◆ **WORK TASK**: The required result is every line of the records that includes "venv".

::::::

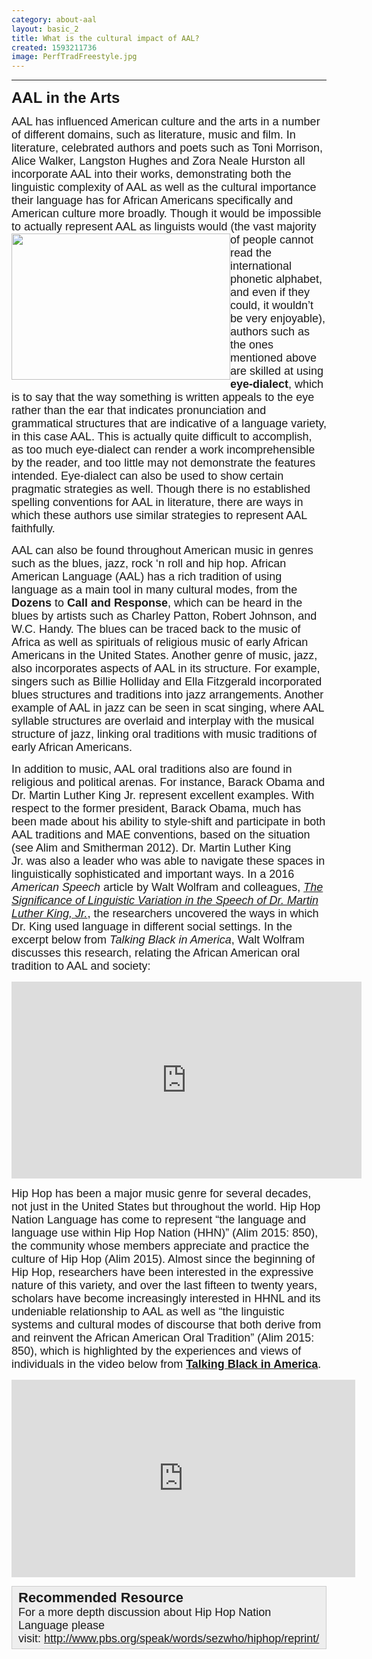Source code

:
 ```yaml
---
category: about-aal
layout: basic_2
title: What is the cultural impact of AAL?
created: 1593211736
image: PerfTradFreestyle.jpg
---
```

<hr><p><span style="font-family:Trebuchet MS,Helvetica,sans-serif;"><span style="font-size:24px;"><a id="AAL_in_the_Arts" name="AAL_in_the_Arts"><b>AAL in the Arts</b></a></span></span></p><p><span style="font-size:18px;"><span style="font-family:Arial,Helvetica,sans-serif;">AAL has influenced American culture and the arts in a number of different domains, such as literature, music and film. In literature, celebrated authors and poets such as Toni Morrison, Alice Walker, Langston Hughes and Zora Neale Hurston all incorporate AAL into their works, demonstrating both the linguistic complexity of AAL as well as the cultural importance their language has for African Americans specifically and American culture more broadly. Though it would be impossible to actually represent AAL as linguists would (the vast majority of people </span></span><span><img alt="" class="media-element file-default" data-delta="3" data-fid="24" data-media-element="1" src="https://oraal-stage.uoregon.edu/sites/oraal2.uoregon.edu/files/640px-Toni_Morrison_2008.jpg" style="height: 234px; width: 350px; float: left;" typeof="foaf:Image" width="640" height="427"></span><span style="font-size:18px;"><span style="font-family:Arial,Helvetica,sans-serif;">cannot read the international phonetic alphabet, and even if they could, it wouldn’t be very enjoyable), authors such as the ones mentioned above are skilled at using <strong><span title="The use of variation in spelling to be a appealing to the eye and suggest a dialect variant. However, the spelling does not reflect an actual dialect difference. For example, wuz for was.">eye-dialect</span></strong>, which is to say that the way something is written appeals to the eye rather than the ear that indicates pronunciation and grammatical structures that are indicative of a language variety, in this case AAL. This is actually quite difficult to accomplish, as too much eye-dialect can render a work incomprehensible by the reader, and too little may not demonstrate the features intended. Eye-dialect can also be used to show certain pragmatic strategies as well. Though there is no established spelling conventions for AAL in literature, there are ways in which these authors use similar strategies to represent AAL <a>faithfully</a>. </span></span></p><p><span style="font-size:18px;"><span style="font-family:Arial,Helvetica,sans-serif;">AAL can also be found throughout American music in genres such as the blues, jazz, rock ‘n roll and hip hop.<strong> </strong>African American Language (AAL) has a rich tradition of using language as a main tool in many cultural modes, from the <strong><span title="A game common in African American communities, where opposing sides use speech to insult each other until one side forfeits.">Dozens</span></strong> to <strong><span title="An interaction between a speaker's statements (calls) and responses by an audience. The call and response traditions of African cultures serve as the foundation for similar cultural traditions in African American communities often found in music, religion, and other kinds of public gatherings.">Call and Response</span></strong>, which can be heard in the blues by artists such as Charley Patton, Robert Johnson, and W.C. Handy. The blues can be traced back to the music of Africa as well as spirituals of religious music of early African Americans in the United States. Another genre of music, jazz, also incorporates aspects of AAL in its structure. For example, singers such as Billie Holliday and Ella Fitzgerald incorporated blues structures and traditions into jazz arrangements. Another example of AAL in jazz can be seen in scat singing, where AAL syllable structures are overlaid and interplay with the musical structure of jazz, linking oral traditions with music traditions of early African Americans.&nbsp;</span></span></p><p><span style="font-family:Arial,Helvetica,sans-serif;"><span style="font-size:18px;">In addition to music, AAL oral traditions also are found in religious and political arenas. For instance, Barack Obama and Dr. Martin Luther King Jr. represent excellent examples. With respect to the former president, Barack Obama, much has been made about his ability to style-shift&nbsp;and participate in both AAL traditions and MAE conventions, based on the situation (see Alim and Smitherman 2012). Dr. Martin Luther King Jr.&nbsp;was also a&nbsp;leader who&nbsp;was able to navigate these spaces in linguistically sophisticated and important ways. In a 2016 <em>American Speech</em> article by Walt Wolfram and colleagues, <a href="http://https://doi.org/10.1215/00031283-3701015" target="_blank"><em>The Significance of Linguistic Variation in the Speech of Dr. Martin Luther King, Jr.</em></a>, the researchers uncovered the ways in which Dr. King used language in different social settings.&nbsp;In the excerpt below from <em>Talking Black in America</em>, Walt Wolfram discusses this research, relating the African American oral tradition to AAL and society:</span></span></p><p><iframe allowfullscreen="" src="https://www.youtube.com/embed/epoVTTDRzRg" width="560" height="315" frameborder="0"></iframe></p><p><span style="font-size:18px;"><span style="font-family:Arial,Helvetica,sans-serif;">Hip Hop has been a major music genre for several decades, not just in the United States but throughout the world. Hip Hop Nation Language has come to represent “the language and language use within Hip Hop Nation (HHN)” (Alim 2015: 850), the community whose members appreciate and practice the culture of Hip Hop (Alim 2015). Almost since the beginning of Hip Hop, researchers have been interested in the expressive nature of this variety, and over the last fifteen to twenty years, scholars have become increasingly interested in HHNL and its undeniable relationship to AAL as well as “the linguistic systems and cultural modes of discourse that both derive from and reinvent the African American Oral Tradition” (Alim 2015: 850), which is highlighted by the experiences and views of individuals in the video below from&nbsp;<a href="https://languageandlife.org/documentaries/talking-black-in-america/" target="_blank"><strong>Talking Black in America</strong></a>. </span></span></p><p><iframe scrolling="no" src="https://www.youtube.com/embed/iIFlhSbsgFg?rel=0&quot; frameborder=&quot;0&quot; gesture=&quot;media&quot; allow=&quot;encrypted-media&quot; allowfullscreen></iframe>" width="550" height="316" frameborder="0"></iframe></p><div style="background:#eeeeee;border:1px solid #cccccc;padding:5px 10px;"><span style="font-family:Trebuchet MS,Helvetica,sans-serif;"><span style="font-size:22px;"><strong>Recommended Resource</strong></span></span><br><span style="font-size:18px;"><span style="font-family:Arial,Helvetica,sans-serif;">For a more depth discussion about Hip Hop Nation Language please visit:&nbsp;<a href="http://www.pbs.org/speak/words/sezwho/hiphop/reprint/" target="_blank">http://www.pbs.org/speak/words/sezwho/hiphop/reprint/</a></span></span></div>
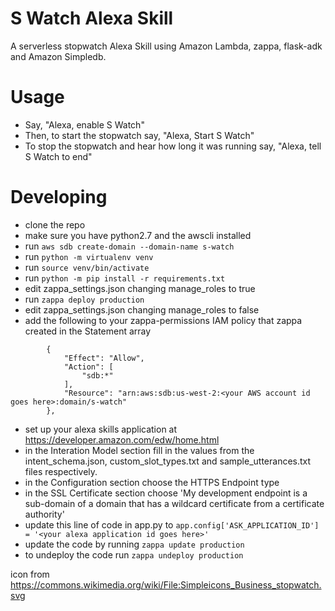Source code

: # S Watch Alexa Skill
A serverless stopwatch Alexa Skill using Amazon Lambda, zappa, flask-adk and Amazon Simpledb.

# Usage
* Say, "Alexa, enable S Watch"
* Then, to start the stopwatch say, "Alexa, Start S Watch"
* To stop the stopwatch and hear how long it was running say, "Alexa, tell S Watch to end"

# Developing
* clone the repo
* make sure you have python2.7 and the awscli installed
* run `aws sdb create-domain --domain-name s-watch`
* run `python -m virtualenv venv`
* run `source venv/bin/activate`
* run `python -m pip install -r requirements.txt`
* edit zappa_settings.json changing manage_roles to true
* run `zappa deploy production`
* edit zappa_settings.json changing manage_roles to false
* add the following to your zappa-permissions IAM policy that zappa created in the Statement array
```
        {
            "Effect": "Allow",
            "Action": [
                "sdb:*"
            ],
            "Resource": "arn:aws:sdb:us-west-2:<your AWS account id goes here>:domain/s-watch"
        },
```
* set up your alexa skills application at https://developer.amazon.com/edw/home.html
 * in the Interation Model section fill in the values from the intent_schema.json, custom_slot_types.txt and sample_utterances.txt files respectively.
 * in the Configuration section choose the HTTPS Endpoint type
 * in the SSL Certificate section choose 'My development endpoint is a sub-domain of a domain that has a wildcard certificate from a certificate authority'
* update this line of code in app.py to `app.config['ASK_APPLICATION_ID'] = '<your alexa application id goes here>'`
* update the code by running `zappa update production`
* to undeploy the code run `zappa undeploy production`

icon from https://commons.wikimedia.org/wiki/File:Simpleicons_Business_stopwatch.svg
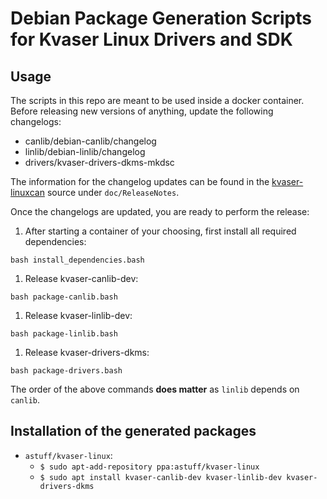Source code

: # Debian Package Generation Scripts for Kvaser Linux Drivers and SDK

## Usage

The scripts in this repo are meant to be used inside a docker container.
Before releasing new versions of anything, update the following changelogs:
- canlib/debian-canlib/changelog
- linlib/debian-linlib/changelog
- drivers/kvaser-drivers-dkms-mkdsc

The information for the changelog updates can be found in the [kvaser-linuxcan](https://github.com/astuff/kvaser-linuxcan) source under `doc/ReleaseNotes`.

Once the changelogs are updated, you are ready to perform the release:

1. After starting a container of your choosing, first install all required dependencies:
```
bash install_dependencies.bash
```
1. Release kvaser-canlib-dev:
```
bash package-canlib.bash
```
1. Release kvaser-linlib-dev:
```
bash package-linlib.bash
```
1. Release kvaser-drivers-dkms:
```
bash package-drivers.bash
```

The order of the above commands **does matter** as `linlib` depends on `canlib`.

## Installation of the generated packages

- `astuff/kvaser-linux`:
  - `$ sudo apt-add-repository ppa:astuff/kvaser-linux`
  - `$ sudo apt install kvaser-canlib-dev kvaser-linlib-dev kvaser-drivers-dkms`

::::::

◆ **COMPLETED TASK**:
* run `python -m virtualenv venv`
* run `source venv/bin/activate`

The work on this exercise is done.